• Avoid specialized meanings of familiar vocabulary, unless explanations are provided.
  • Avoid the passive voice.
  • Avoid complex sentence structures.
  • Make link phrases terse yet meaningful enough so they make sense when read out of context, alone or as part of a series of links.

A revised version of guidelines included the following advice:

5.1 Writing style

The following writing style suggestions should help make the content of your site easier to read for everyone, especially people with reading and/or cognitive disabilities. Several guides (including [HACKER]) discuss these and other writing style issues in more detail.

  • Strive for clear and accurate headings and link descriptions. This includes using link phrases that are terse and that make sense when read out of context or as part of a series of links (Some users browse by jumping from link to link and listening only to link text.) Use informative headings so that users can scan a page quickly for information rather than reading it in detail.
  • State the topic of the sentence or paragraph at the beginning of the sentence or paragraph (this is called "front-loading"). This will help both people who are skimming visually, but also people who use speech synthesizers. "Skimming" with speech currently means that the user jumps from heading to heading, or paragraph to paragraph and listens to just enough words to determine whether the current chunk of information (heading, paragraph, link, etc.) interests them. If the main idea of the paragraph is in the middle or at the end, speech users may have to listen to most of the document before finding what they want.

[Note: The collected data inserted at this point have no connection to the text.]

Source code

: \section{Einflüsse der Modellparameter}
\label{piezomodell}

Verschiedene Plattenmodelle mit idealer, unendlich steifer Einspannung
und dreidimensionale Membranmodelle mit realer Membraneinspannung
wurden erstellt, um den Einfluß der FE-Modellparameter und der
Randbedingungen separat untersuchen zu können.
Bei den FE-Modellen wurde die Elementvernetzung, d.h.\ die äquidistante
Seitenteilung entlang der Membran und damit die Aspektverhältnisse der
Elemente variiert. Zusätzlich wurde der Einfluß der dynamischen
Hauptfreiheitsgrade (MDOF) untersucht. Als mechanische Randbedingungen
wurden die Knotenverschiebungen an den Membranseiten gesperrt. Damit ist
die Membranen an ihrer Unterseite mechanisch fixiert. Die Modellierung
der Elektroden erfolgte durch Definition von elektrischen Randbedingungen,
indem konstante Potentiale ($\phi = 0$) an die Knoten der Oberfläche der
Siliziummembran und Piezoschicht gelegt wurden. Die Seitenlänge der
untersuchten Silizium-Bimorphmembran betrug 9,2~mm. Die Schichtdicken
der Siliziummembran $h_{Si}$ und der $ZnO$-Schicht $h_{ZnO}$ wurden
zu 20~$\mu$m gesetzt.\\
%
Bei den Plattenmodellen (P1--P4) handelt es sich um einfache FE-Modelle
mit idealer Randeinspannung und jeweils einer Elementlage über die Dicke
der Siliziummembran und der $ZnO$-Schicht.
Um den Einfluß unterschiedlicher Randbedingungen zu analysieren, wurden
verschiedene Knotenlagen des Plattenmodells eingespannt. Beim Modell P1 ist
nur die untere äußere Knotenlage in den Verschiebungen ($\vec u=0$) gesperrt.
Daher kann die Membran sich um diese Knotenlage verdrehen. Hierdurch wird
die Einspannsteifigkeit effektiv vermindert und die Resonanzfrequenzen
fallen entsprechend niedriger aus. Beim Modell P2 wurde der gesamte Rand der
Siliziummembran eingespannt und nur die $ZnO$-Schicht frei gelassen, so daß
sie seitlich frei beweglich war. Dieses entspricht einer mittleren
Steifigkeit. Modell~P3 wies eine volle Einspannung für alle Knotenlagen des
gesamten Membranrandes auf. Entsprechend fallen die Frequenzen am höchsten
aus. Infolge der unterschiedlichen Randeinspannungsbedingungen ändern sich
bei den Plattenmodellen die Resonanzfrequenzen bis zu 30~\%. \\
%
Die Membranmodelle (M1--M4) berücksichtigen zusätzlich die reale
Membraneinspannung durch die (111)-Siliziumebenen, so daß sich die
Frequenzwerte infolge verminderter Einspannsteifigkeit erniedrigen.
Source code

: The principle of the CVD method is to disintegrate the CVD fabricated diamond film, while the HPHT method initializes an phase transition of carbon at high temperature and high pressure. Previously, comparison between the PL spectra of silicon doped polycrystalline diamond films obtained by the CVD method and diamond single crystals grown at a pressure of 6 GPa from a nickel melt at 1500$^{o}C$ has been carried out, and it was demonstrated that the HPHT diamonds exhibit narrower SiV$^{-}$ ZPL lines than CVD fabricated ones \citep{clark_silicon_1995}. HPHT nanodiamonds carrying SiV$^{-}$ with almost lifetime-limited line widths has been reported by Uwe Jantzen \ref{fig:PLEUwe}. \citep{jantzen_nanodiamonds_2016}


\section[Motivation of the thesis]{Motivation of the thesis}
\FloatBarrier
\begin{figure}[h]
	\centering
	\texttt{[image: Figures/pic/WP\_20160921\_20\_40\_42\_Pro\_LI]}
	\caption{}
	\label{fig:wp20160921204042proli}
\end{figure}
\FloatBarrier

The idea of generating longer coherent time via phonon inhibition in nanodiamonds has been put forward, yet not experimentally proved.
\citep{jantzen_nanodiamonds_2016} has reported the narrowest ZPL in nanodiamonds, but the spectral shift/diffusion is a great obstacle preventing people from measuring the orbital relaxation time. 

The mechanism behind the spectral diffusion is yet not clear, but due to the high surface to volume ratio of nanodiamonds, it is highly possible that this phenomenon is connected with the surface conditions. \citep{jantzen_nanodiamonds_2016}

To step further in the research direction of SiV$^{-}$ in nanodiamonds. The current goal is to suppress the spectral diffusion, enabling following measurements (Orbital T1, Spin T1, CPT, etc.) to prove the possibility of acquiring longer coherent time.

Depending on what the user is looking for and how much they know about the topic, search features may also help users locate content more quickly.
  • Limit each paragraph to one main idea.
  • Avoid slang, jargon, and specialized meanings of familiar words, unless defined within your document.
  • Favor words that are commonly used. For example, use "begin" rather than "commence" or use "try" rather than "endeavor."
  • Use active rather than passive verbs.
  • Avoid complex sentence structures.

To help determine whether your document is easy to read, consider using the Gunning-Fog reading measure (described in [SPOOL] with examples and the algorithm online at [TECHHEAD]). This algorithm generally produces a lower score when content is easier to read. As example results, the Bible, Shakespeare, Mark Twain, and TV Guide all have Fog indexes of about 6. Time, Newsweek, and the Wall St. Journal an average Fog index of about 11.